When you sign a personal guarantee on a corporation's loan, you are agreeing to be personally responsible for the corporation's debt if the corporation does not pay. The guarantee effectively removes the shield of limited liability for that specific obligation. If the corporation defaults, the lender can pursue you personally for the full amount guaranteed — your personal savings, home equity, investments, and other assets may all be at risk.
Guarantees are extremely common in commercial lending in Ontario. Banks routinely require personal guarantees from director-shareholders of small private corporations before extending credit, because the corporation itself may have limited assets. The guarantee may be unlimited (covering the full loan amount, interest, and costs) or capped, and it may be continuing (covering future advances) or limited to a specific transaction.
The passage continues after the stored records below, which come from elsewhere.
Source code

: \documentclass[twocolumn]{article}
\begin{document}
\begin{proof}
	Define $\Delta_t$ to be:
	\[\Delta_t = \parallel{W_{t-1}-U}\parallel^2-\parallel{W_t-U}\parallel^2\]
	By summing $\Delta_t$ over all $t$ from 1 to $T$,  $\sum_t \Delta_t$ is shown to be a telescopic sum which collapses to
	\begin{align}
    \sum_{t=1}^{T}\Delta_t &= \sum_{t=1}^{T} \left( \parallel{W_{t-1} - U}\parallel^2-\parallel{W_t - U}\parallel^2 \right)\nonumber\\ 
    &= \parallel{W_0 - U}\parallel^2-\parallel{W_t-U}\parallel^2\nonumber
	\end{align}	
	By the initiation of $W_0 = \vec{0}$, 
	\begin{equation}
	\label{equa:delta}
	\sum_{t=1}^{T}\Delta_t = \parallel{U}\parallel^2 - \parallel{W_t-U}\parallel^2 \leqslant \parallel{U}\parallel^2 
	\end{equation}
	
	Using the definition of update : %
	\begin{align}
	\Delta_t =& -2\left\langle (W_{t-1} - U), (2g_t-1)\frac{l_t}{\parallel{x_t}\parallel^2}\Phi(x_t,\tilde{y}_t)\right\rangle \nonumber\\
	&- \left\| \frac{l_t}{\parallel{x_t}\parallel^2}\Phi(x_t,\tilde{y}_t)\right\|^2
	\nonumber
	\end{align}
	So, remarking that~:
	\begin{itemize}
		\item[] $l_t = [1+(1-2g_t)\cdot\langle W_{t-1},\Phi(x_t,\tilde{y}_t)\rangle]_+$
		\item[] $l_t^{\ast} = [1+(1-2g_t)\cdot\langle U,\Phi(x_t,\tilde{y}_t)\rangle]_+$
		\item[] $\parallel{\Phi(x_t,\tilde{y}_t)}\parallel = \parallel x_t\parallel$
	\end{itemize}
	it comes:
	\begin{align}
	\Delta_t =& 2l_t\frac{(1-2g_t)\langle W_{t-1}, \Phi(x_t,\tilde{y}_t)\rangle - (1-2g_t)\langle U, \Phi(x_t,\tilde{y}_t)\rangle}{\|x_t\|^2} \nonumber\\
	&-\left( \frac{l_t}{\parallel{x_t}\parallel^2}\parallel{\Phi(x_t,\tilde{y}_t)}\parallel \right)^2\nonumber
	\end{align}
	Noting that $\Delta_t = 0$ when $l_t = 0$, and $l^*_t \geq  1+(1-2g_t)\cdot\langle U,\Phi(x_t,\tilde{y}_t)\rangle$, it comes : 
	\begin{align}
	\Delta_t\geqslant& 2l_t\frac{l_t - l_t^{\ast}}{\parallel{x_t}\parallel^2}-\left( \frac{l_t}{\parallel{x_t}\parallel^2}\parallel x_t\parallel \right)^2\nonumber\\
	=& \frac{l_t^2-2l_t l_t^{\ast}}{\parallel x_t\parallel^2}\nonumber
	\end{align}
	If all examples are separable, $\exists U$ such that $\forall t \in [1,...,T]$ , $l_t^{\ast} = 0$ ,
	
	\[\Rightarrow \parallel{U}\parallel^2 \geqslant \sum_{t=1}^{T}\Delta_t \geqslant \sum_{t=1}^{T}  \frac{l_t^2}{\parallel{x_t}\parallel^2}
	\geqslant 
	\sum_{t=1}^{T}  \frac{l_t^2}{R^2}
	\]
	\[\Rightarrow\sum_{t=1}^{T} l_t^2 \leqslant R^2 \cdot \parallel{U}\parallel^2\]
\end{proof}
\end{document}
Before signing, you should understand the exact scope of the guarantee — what is covered, whether it can be called without notice, and whether you have any right to demand that the bank pursue the corporation first before coming after you. The guarantee document typically waives many of these rights. Negotiating limitations — a cap on amount, a requirement to exhaust corporate assets first, or a release upon corporate sale — is possible, though lenders may not agree. A lawyer can review the guarantee terms and advise on what you are actually agreeing to before you sign.
Key takeaways
- A personal guarantee makes you personally liable for the corporation's debt if it defaults.
- It removes limited liability protection for the specific obligation covered.
- Guarantees are often broad — covering interest, costs, and future advances unless negotiated otherwise.
- Legal review before signing can identify opportunities to negotiate limits on the guarantee.